It uses iterators, but I'll explain it as operations that take a list and output a list. The sample.windows(coeff.len()) operation creates the following list:

let len = coeff.len();
[&sample[0..len+0], &sample[1..len+1], &sample[2..len+2], ... ]

Note that the slices in the list above overlap. The map operation takes each slice in the list above, calls the provided closure with that slice as the value of window, and produces a new list using the return values of the closure. Let us take a look at what the closure does when given the slice &sample[k..len+k] for each integer k.

The window.iter() expression turns the slice &sample[k..len+k] into an iterator, so with our list analogy, it does nothing as the slice is already a list. The .zip(coeff.iter()) operation takes the two lists &sample[k..len + k] and coeff, pairing up each item in the lists (note that the two lists have the same length). This means that after zipping we now have the list:

[(sample[k], coeff[0]), (sample[k+1], coeff[1]), ..., (sample[k+len-1], coeff[len-1])]

The next .map operation takes the list above, and replaces each pair with its product:

[sample[k] * coeff[0], sample[k+1] * coeff[1], ..., sample[k+len-1] * coeff[len-1]]
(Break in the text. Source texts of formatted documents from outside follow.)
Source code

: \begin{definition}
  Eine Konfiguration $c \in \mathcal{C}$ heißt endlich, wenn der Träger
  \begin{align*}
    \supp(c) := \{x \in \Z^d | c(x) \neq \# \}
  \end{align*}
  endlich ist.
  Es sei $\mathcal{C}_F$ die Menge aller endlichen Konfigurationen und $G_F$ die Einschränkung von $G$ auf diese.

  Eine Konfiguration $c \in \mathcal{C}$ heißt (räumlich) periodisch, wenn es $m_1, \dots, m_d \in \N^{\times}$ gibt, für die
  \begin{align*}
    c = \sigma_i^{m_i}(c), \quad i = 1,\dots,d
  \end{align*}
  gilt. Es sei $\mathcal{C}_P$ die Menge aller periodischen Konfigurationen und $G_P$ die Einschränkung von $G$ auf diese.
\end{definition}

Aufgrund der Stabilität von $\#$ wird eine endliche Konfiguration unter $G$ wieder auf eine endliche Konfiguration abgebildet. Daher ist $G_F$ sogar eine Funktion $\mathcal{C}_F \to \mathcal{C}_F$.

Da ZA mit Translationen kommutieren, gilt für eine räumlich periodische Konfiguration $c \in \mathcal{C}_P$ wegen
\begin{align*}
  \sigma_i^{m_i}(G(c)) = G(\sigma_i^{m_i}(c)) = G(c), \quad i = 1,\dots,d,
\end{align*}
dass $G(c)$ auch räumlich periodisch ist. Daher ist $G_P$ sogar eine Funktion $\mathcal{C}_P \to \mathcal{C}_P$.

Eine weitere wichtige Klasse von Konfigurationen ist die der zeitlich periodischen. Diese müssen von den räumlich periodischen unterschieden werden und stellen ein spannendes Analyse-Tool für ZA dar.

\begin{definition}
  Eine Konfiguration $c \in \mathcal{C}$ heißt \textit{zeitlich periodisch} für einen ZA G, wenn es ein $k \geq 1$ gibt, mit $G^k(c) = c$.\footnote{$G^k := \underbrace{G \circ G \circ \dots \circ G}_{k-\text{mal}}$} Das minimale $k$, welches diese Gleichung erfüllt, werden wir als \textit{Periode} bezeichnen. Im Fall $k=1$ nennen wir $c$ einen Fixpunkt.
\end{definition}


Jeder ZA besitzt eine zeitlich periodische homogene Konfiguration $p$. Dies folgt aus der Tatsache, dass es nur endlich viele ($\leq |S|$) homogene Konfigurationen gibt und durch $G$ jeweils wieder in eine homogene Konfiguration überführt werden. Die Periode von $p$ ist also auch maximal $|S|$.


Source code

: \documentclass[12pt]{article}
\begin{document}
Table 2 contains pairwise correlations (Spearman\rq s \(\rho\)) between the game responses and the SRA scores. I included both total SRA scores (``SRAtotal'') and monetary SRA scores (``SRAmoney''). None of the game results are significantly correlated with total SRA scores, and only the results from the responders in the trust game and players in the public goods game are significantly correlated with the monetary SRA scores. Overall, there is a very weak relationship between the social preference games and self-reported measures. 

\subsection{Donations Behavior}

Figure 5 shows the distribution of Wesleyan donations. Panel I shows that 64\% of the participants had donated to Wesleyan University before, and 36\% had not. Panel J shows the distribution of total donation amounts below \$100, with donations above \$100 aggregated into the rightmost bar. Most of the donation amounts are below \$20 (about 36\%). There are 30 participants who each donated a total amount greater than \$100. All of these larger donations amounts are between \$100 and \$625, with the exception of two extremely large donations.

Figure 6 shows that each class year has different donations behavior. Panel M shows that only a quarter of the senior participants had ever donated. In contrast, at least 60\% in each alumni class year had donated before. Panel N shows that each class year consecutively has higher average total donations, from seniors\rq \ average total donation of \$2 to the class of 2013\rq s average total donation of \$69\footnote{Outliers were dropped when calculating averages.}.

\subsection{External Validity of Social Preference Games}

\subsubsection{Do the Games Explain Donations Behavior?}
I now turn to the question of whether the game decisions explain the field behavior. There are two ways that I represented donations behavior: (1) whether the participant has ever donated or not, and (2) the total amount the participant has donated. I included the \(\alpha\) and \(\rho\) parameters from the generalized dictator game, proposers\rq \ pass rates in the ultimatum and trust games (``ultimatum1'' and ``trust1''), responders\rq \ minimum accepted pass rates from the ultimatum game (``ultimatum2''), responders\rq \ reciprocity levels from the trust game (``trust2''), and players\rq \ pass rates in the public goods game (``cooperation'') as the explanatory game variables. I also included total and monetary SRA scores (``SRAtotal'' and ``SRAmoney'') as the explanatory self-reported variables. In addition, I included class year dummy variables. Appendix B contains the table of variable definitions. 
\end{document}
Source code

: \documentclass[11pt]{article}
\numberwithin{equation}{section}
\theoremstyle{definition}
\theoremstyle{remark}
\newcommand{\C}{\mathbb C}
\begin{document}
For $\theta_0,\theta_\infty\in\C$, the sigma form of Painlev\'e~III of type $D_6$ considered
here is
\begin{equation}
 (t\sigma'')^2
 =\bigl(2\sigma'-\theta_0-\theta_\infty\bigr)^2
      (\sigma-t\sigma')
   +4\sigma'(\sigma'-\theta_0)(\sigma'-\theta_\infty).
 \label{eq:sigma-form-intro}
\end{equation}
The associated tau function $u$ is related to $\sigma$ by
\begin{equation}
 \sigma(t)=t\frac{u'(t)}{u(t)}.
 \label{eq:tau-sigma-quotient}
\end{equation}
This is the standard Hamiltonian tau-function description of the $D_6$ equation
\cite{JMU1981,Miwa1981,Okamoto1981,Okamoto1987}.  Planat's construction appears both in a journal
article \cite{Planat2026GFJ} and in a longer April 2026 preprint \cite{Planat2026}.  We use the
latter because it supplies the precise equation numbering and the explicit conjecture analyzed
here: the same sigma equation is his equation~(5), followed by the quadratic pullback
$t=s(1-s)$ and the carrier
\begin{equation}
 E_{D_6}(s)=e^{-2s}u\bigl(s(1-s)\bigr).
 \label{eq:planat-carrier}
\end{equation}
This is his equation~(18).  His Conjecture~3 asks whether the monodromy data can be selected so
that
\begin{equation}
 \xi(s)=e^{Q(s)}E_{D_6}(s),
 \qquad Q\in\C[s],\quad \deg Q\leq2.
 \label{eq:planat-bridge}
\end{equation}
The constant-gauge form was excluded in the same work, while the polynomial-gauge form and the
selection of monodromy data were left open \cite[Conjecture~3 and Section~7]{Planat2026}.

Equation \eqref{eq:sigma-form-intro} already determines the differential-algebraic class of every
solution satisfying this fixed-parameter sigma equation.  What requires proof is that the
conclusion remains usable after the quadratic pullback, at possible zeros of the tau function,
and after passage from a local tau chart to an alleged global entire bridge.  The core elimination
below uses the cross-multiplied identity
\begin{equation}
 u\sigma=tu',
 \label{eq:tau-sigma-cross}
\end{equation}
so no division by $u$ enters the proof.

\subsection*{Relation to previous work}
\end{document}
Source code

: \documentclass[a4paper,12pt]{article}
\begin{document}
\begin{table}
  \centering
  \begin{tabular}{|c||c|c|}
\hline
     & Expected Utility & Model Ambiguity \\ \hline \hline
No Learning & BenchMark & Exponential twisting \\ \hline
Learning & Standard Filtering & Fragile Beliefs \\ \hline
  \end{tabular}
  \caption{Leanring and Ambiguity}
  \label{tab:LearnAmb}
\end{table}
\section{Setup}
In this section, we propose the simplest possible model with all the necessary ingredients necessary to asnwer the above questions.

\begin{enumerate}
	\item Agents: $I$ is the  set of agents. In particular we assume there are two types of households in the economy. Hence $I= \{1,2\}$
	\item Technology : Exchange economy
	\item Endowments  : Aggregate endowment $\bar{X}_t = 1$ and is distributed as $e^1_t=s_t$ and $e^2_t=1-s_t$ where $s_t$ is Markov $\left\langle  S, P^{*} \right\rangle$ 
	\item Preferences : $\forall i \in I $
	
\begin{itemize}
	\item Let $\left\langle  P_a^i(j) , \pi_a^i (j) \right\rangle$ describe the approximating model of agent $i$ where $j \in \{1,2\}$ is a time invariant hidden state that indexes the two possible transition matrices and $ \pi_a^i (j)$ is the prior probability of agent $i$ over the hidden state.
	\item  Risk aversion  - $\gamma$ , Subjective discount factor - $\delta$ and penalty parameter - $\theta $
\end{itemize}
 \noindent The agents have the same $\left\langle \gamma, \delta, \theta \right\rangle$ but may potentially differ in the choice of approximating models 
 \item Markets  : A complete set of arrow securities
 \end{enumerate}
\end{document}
Finally, the .sum call computes the sum of the list above.

sample[k] * coeff[0]
 + sample[k+1] * coeff[1]
 + ...
 + sample[k+len-1] * coeff[len-1]]

Going back a bit, we are inside the .map(|window| ...) closure, and the final value in this closure is the sum described above. This means that each window from the first list is replaced with that sum, resulting in the list:

// nw is the number of windows
let nw = sample.len() - coeff.len() + 1;
[
    sample[0] * coeff[0] + sample[1] * coeff[1] + ... + sample[len-1] * coeff[len-1]],
    sample[1] * coeff[0] + sample[1] * coeff[1] + ... + sample[1+len-1] * coeff[len-1]],
    ...
    sample[nw] * coeff[0] + sample[nw+1] * coeff[1] + ... + sample[nw+len-1] * coeff[len-1]],
]

which is exactly the formula for convolution. In short, the closure in .map(|window| { ... }) computes the dot product of window and coeff. It is perhaps easier to read like this:

// window and coeff must have the same length
fn dot_product(window: &[f32], coeff: &[f32]) -> f32 {
    let list_of_pairs = window.iter().zip(coeff.iter());
    
    let list_of_products = list_of_pairs.map(|(sample, coeff)| sample * coeff);
    
    list_of_products.sum::<f32>()
}

fn re_re_conv(sample: &[f32], coeff: &[f32]) -> Vec<f32> {
    sample
        .windows(coeff.len())
        .map(|window| dot_product(window, coeff))
        .collect()
}

They are a hint to the optimizer that it is allowed to optimize the multiplication/addtion in a way that changes the behavior of the code, as long as those changes are only due to floating point being inaccurate.

11 Likes

A big thank you alice. That is more than I have a right to ask for. Your dot_product version certainly pulls things apart and lays them bare to see.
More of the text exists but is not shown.